10-23-2017 05:12 AM - edited 10-23-2017 05:20 AM
I am very new to Cloudera and I would like to set up a sandbox environment. Should I get a QuickStart VM or start with Cloudera Manager and install it bymyself?
My concern is to meet security requirements, which is to be in my company's network, so I am not sure whether with the VM this can be done. Additionally there should be updates of the operating software to keep everything secure, so I would have to maintain it bymyself. Later on I will need to connect to other machines for data etc.
Can you please advice if I can use vm or better to start with Cloudera Manager? Is there anything else I should concider?

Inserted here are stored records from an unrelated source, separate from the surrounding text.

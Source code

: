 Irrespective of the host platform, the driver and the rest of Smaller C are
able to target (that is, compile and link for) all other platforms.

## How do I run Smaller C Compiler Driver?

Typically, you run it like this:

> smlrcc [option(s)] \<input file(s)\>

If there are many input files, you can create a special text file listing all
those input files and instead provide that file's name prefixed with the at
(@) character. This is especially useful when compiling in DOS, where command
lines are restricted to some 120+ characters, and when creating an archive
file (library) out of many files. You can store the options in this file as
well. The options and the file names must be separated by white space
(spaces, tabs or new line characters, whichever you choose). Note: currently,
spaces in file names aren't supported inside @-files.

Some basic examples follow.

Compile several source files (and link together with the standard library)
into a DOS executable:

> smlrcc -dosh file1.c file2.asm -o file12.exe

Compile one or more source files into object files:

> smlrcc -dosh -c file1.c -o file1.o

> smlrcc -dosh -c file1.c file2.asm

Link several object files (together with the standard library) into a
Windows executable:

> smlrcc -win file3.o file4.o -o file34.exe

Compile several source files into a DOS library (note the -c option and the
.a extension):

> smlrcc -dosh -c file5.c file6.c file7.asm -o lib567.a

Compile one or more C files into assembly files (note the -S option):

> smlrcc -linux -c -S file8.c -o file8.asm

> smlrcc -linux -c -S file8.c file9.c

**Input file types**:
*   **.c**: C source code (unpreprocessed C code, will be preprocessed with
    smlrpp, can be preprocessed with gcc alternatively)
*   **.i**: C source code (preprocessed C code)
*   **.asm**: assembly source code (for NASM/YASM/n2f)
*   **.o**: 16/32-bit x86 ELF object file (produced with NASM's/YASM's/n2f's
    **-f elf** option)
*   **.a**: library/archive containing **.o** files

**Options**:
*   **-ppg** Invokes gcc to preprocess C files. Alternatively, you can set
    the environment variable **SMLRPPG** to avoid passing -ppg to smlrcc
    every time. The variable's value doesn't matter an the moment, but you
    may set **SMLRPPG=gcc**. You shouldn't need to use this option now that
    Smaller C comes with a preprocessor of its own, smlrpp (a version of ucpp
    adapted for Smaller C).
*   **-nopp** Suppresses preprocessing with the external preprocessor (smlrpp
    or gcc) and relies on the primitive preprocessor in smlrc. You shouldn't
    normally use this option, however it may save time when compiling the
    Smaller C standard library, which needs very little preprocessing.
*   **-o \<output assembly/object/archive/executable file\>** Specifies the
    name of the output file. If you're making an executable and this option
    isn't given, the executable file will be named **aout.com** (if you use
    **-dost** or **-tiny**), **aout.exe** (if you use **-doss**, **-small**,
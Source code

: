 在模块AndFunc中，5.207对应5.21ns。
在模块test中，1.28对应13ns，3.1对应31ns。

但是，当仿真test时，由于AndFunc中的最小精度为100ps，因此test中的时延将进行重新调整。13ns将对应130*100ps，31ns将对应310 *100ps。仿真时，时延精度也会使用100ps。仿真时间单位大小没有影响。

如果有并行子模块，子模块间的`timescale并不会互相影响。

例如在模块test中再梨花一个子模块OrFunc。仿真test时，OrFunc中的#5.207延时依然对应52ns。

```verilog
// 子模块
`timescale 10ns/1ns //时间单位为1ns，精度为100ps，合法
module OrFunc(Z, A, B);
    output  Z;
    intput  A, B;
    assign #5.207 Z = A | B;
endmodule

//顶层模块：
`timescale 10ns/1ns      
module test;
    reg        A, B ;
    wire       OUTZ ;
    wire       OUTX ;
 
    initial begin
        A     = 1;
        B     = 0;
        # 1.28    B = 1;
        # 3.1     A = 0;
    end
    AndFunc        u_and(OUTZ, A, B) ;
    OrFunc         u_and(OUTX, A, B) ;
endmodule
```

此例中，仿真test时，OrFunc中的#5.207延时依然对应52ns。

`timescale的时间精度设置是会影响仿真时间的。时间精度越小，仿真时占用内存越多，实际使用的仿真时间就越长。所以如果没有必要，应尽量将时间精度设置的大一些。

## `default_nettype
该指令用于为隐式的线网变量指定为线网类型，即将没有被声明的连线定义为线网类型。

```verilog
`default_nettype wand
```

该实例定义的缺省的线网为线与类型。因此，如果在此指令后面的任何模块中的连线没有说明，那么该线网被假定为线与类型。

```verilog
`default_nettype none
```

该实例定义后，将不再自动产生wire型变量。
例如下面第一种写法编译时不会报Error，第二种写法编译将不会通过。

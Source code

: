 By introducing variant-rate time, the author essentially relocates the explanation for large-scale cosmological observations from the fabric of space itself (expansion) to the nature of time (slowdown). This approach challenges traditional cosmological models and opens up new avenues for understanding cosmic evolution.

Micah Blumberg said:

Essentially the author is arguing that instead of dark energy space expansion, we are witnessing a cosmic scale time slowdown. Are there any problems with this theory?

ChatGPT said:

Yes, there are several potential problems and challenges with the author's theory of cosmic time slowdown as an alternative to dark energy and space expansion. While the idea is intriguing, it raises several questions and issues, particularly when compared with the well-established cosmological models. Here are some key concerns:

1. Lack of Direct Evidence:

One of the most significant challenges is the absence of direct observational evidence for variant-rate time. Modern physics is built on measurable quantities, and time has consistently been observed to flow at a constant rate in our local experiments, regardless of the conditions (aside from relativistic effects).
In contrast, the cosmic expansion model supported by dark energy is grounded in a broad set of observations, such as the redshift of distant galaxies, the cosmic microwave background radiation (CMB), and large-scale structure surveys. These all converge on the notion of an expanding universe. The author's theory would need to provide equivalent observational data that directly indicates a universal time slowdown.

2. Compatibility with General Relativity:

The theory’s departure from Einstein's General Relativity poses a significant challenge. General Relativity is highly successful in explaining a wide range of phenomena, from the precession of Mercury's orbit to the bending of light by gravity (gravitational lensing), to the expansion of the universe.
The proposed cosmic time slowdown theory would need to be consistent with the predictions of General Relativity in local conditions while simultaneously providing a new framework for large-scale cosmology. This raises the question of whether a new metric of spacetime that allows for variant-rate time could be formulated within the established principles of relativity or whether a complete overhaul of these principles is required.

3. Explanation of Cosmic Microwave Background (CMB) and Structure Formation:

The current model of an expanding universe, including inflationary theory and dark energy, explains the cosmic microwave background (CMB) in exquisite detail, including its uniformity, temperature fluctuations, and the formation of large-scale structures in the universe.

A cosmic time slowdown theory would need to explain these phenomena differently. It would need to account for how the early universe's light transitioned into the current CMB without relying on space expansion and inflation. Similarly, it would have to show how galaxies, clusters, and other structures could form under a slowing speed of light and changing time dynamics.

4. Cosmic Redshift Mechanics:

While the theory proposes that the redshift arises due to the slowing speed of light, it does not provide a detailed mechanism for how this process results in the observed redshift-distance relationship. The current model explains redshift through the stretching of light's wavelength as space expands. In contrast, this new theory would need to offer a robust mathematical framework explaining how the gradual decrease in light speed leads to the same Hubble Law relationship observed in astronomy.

Currently I have Windows Server 2008 machine with 28 GB RAM, but instead of Windows I can get Ubuntu or CentOS.
10-23-2017 06:11 AM
welcome to Cloudera community. :) I like your idea to ask a question along with your intro message, makes it more practical :)
As for your question, Quickstart VM is definitely easier to begin with, but I would suggest you start testing in your own local VM, using for example VirtualBox.
When you get the hang of it, you can proceed with the next step, installing a (pseudo-distributed) cluster with Cloudera Manager, preferably still in local virtual machines, and as the next step I would go with company servers.
The only reason why I would go through these steps is that you have better control on your local vms, which is important for learning.
One more thing that you need to consider is that there is no way to "install" QuickStart VM on an empty, clean, machine - you just import a pre-installed, working, single-node cluster in a virtual machine.
Also, QuickStart VM is not meant for distributed, multi-node use, so I would definitely install a Cloudera Manager if you want to manage more nodes in the company infrastructure.
As for the server O.S., I would (personally) go with some form of Linux, preferably a supported distro and version, because it will make it easier, and you'll find answers to common questions that apply to your situation more easily.
I hope that answers some of your questions, but let me know if it doesn't.
10-23-2017 08:26 AM
Thank you samurai for a quick response that covers my questions! I still have some more... maybe you would be able to help me here too :)
Regarding the OS - is it possible to install Cloudera Manager on windows?
Regarding QuickStart VM - it comes with Linux, could it use the same ports and connections as the machine it runs on?
My plan is to connect it later on to Qlick View that is on different machine, I guess it's not a problem?
10-24-2017 08:16 AM
Hi again Anna,
regarding Windows question, it doesn't seem to be supported: link to CM documentation
and regarding QuickStart VM, if I understood your question correctly, you can always set up your Hypervisor (VirtualBox, VmWare, KVM, etc) to forward certain ports from your workstation to the virtual machine, or to allow communication between 2 virtual machines, for example Qlick View vm with CM vm. I've tested both of these scenarios, and I can confirm that is possible. For example, I've had a VM running Rstudio, connecting to a VM running QuickStart from Cloudera.
If I didn't understand your question correctly, feel free to give me some pointers, or more details :)
10-25-2017 01:25 AM
No problem, I'm glad if it helps. :)
With secure connection you mean SSL or Keros/Sentry? I know SSL can be done, since I've done it in production environment, but with these dev/testing local setups, I don't think I did. The same goes for Kerberos - when I tested it, I did enable those, but normally you don't need that with local virtual machines, and dev/test data.